Dies war das Signal, daß der Sonnabend beginnen sollte und die Speisekammerbeamten trugen ihr Gemische mit großem Eifer auf. Die Damen hatten zwar ruhig, aber mit Festigkeit ihre Theilnahme an der Festlichkeit abgelehnt, obschon das angelegentliche Drängen des wohlmeinenden Kapitäns so viel über die Bedenken der Gentlemen gewann, daß sie insgesammt sich einzufinden versprochen hatten, um den Anschein zu vermeiden, als nähmen sie keine Rücksicht auf die Wünsche des Schiffmeisters.

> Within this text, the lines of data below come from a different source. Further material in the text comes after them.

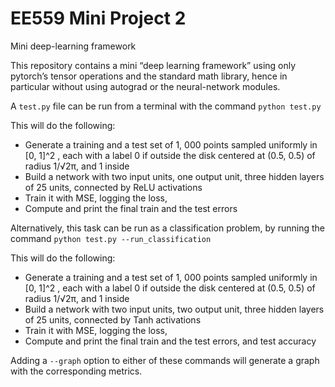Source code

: # EE559 Mini Project 2
Mini deep-learning framework

This repository contains a mini “deep learning framework” using only pytorch’s
tensor operations and the standard math library, hence in particular without using autograd or the
neural-network modules.

A ``test.py`` file can be run from a terminal with the command ``python test.py``

This will do the following:

* Generate a training and a test set of 1, 000 points sampled uniformly in [0, 1]^2 , each with a
label 0 if outside the disk centered at (0.5, 0.5) of radius 1/√2π, and 1 inside
* Build a network with two input units, one output unit, three hidden layers of 25 units, connected by ReLU activations
* Train it with MSE, logging the loss,
* Compute and print the final train and the test errors

Alternatively, this task can be run as a classification problem, by running the command ``python test.py --run_classification``

This will do the following:

* Generate a training and a test set of 1, 000 points sampled uniformly in [0, 1]^2 , each with a
label 0 if outside the disk centered at (0.5, 0.5) of radius 1/√2π, and 1 inside
* Build a network with two input units, two output unit, three hidden layers of 25 units, connected by Tanh activations
* Train it with MSE, logging the loss,
* Compute and print the final train and the test errors, and test accuracy

Adding a ``--graph`` option to either of these commands will generate a graph with the corresponding metrics. 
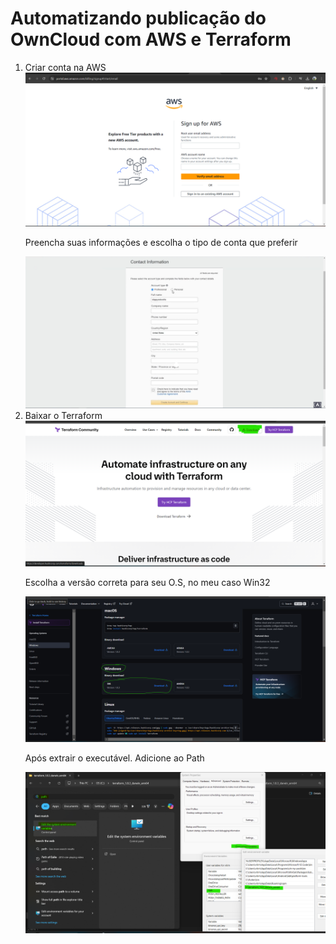 
# Automatizando publicação do OwnCloud com AWS e Terraform

<ol>
<li>Criar conta na AWS</li>
<img src="./passo_a_passo/criar_conta_aws.png"></img>
<p>Preencha suas informações e escolha o tipo de conta que preferir</p>
<img src="./passo_a_passo/criar_conta_aws_tipo_conta.png"></img>
<li>Baixar o Terraform</li>
<img src="./passo_a_passo/baixar_terraform.png"></img>
<p>Escolha a versão correta para seu O.S, no meu caso Win32</p>
<img src="./passo_a_passo/baixar_terraform_windows_x64.png"></img>
<p>Após extrair o executável. Adicione ao Path</p>
<img src="./passo_a_passo/adicionar_terraform_ao_path.png"></img>
</ol>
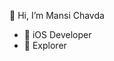 👋 Hi, I’m Mansi Chavda
- 👀 iOS Developer
- 🌱 Explorer
<!---
chavdamansi/chavdamansi is a ✨ special ✨ repository because its `README.md` (this file) appears on your GitHub profile.
You can click the Preview link to take a look at your changes.
--->
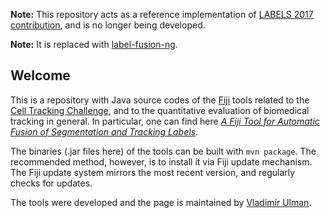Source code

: **Note:** This repository acts as a reference implementation of [LABELS 2017 contribution](https://labels.tue-image.nl/wp-content/uploads/2017/07/LABELS2017_14.pdf), and is no longer being developed.

**Note:** It is replaced with [label-fusion-ng](https://github.com/CellTrackingChallenge/label-fusion-ng).

Welcome
-------
This is a repository with Java source codes of the [Fiji](http://fiji.sc) tools related to the [Cell Tracking Challenge](http://www.celltrackingchallenge.net), and to the quantitative evaluation of biomedical tracking in general. In particular, one can find here [_A Fiji Tool for Automatic Fusion of Segmentation and Tracking Labels_](https://labels.tue-image.nl/wp-content/uploads/2017/07/LABELS2017_14.pdf).

The binaries (.jar files here) of the tools can be built with `mvn package`. The recommended method, however, is to install it via Fiji update mechanism. The Fiji update system mirrors the most recent version, and regularly checks for updates.

The tools were developed and the page is maintained by [Vladimír Ulman](http://www.fi.muni.cz/~xulman/).
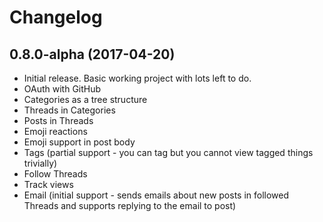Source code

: # Changelog

## 0.8.0-alpha (2017-04-20)

- Initial release. Basic working project with lots left to do.
- OAuth with GitHub
- Categories as a tree structure
- Threads in Categories
- Posts in Threads
- Emoji reactions
- Emoji support in post body
- Tags (partial support - you can tag but you cannot view tagged things
  trivially)
- Follow Threads
- Track views
- Email (initial support - sends emails about new posts in followed Threads and
  supports replying to the email to post)
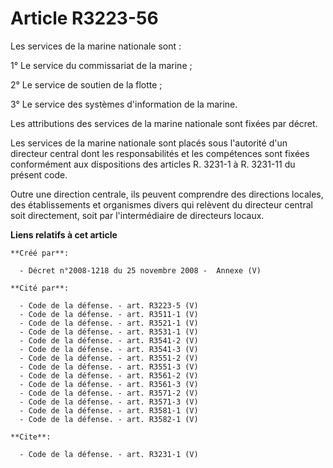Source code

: # Article R3223-56

Les services de la marine nationale sont : 

1° Le service du commissariat de la marine ; 

2° Le service de soutien de la flotte ; 

3° Le service des systèmes d'information de la marine. 

Les attributions des services de la marine nationale sont fixées par décret. 

Les services de la marine nationale sont placés sous l'autorité d'un directeur central dont les responsabilités et les
compétences sont fixées conformément aux dispositions des articles R. 3231-1 à R. 3231-11 du présent code. 

Outre une direction centrale, ils peuvent comprendre des directions locales, des établissements et organismes divers qui
relèvent du directeur central soit directement, soit par l'intermédiaire de directeurs locaux.

**Liens relatifs à cet article**

	**Créé par**:

	  - Décret n°2008-1218 du 25 novembre 2008 -  Annexe (V)

	**Cité par**:

	  - Code de la défense. - art. R3223-5 (V)
	  - Code de la défense. - art. R3511-1 (V)
	  - Code de la défense. - art. R3521-1 (V)
	  - Code de la défense. - art. R3531-1 (V)
	  - Code de la défense. - art. R3541-2 (V)
	  - Code de la défense. - art. R3541-3 (V)
	  - Code de la défense. - art. R3551-2 (V)
	  - Code de la défense. - art. R3551-3 (V)
	  - Code de la défense. - art. R3561-2 (V)
	  - Code de la défense. - art. R3561-3 (V)
	  - Code de la défense. - art. R3571-2 (V)
	  - Code de la défense. - art. R3571-3 (V)
	  - Code de la défense. - art. R3581-1 (V)
	  - Code de la défense. - art. R3582-1 (V)

	**Cite**:

	  - Code de la défense. - art. R3231-1 (V)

»Wahrscheinlich ist dies der letzte Sonnabend, Gentlemen, den ich in Eurer angenehmen Gesellschaft zu verbringen die Ehre haben werde,« sagte Kapitän Truck, als er die Krüge und Gläser in einer Weise vor sich ordnete, daß er den Bedürfnissen seiner Gäste vollkommen gut entsprechen konnte; »und Eure Anwesenheit verschafft mir deshalb einen Genuß, auf den ich nicht gerne verzichten möchte. Wir stehen jetzt westlich vom Golf und, meinen Beobachtungen und Berechnungen zufolge, auf etwa vierzig Seemeilen in der Nähe von Sandy Hook, das ich euch, wenn dieser milde Südwestwind und unsere Luvlage anhält, morgen früh gegen acht Uhr zeigen zu können hoffe. Man hat allerdings schon schnellere Fahrten gemacht; aber vierzig Tage wollen im Grunde noch nicht viel heißen, wenn man dabei bedenkt, daß wir uns auch Afrika betrachtet haben und an Krücken gegangen sind.«

»Den Passatwinden haben wir viel zu danken,« bemerkte Mr. Effingham; »denn sie haben uns gegen das Ende unserer Fahrt eben so freundlich behandelt, als sie anfangs nur mit Widerwillen uns sich anzuschließen schienen. Es ist ein bedeutungsvoller Monat gewesen, und wird hoffentlich heilsame Erinnerungen für das ganze Leben in uns zurücklassen.«

»Niemand wird mit so viel Dank darauf zurückblicken, als ich, Gentlemen,« fuhr der Kapitän fort. »Ihr wart nicht Schuld daran, daß wir in die Klemme geriethen, habt aber aus allen Kräften mitgewirkt, uns aus derselben herauszuwinden. Gott weiß, was aus dem armen Montauk geworden wäre, wenn nicht ihr Alle so viel Sachkenntniß, Klugheit und Muth entwickelt hättet; ich danke euch daher sammt und sonders aus dem Grunde meines Herzens, und da ich die frohe Beruhigung habe, euch um mich zu sehen, so gebe ich mir die Ehre, auf eure Gesundheit, wie auch auf euer künftiges Glück und Wohlergehen dieses Glas zu leeren.«

Die Reisenden erwiderten diesen Trinkspruch mit Verbeugungen, unter denen sich die des Mr. Dodge besonders gewählt und augenfällig ausnahm. Der ehrliche Kapitän fühlte sich übrigens zu ergriffen, um dieses Stückchen Unverschämtheit zu bemerken; denn in diesem Augenblicke hätte er sogar Mr. Dodge umarmen und an sein Herz drücken können.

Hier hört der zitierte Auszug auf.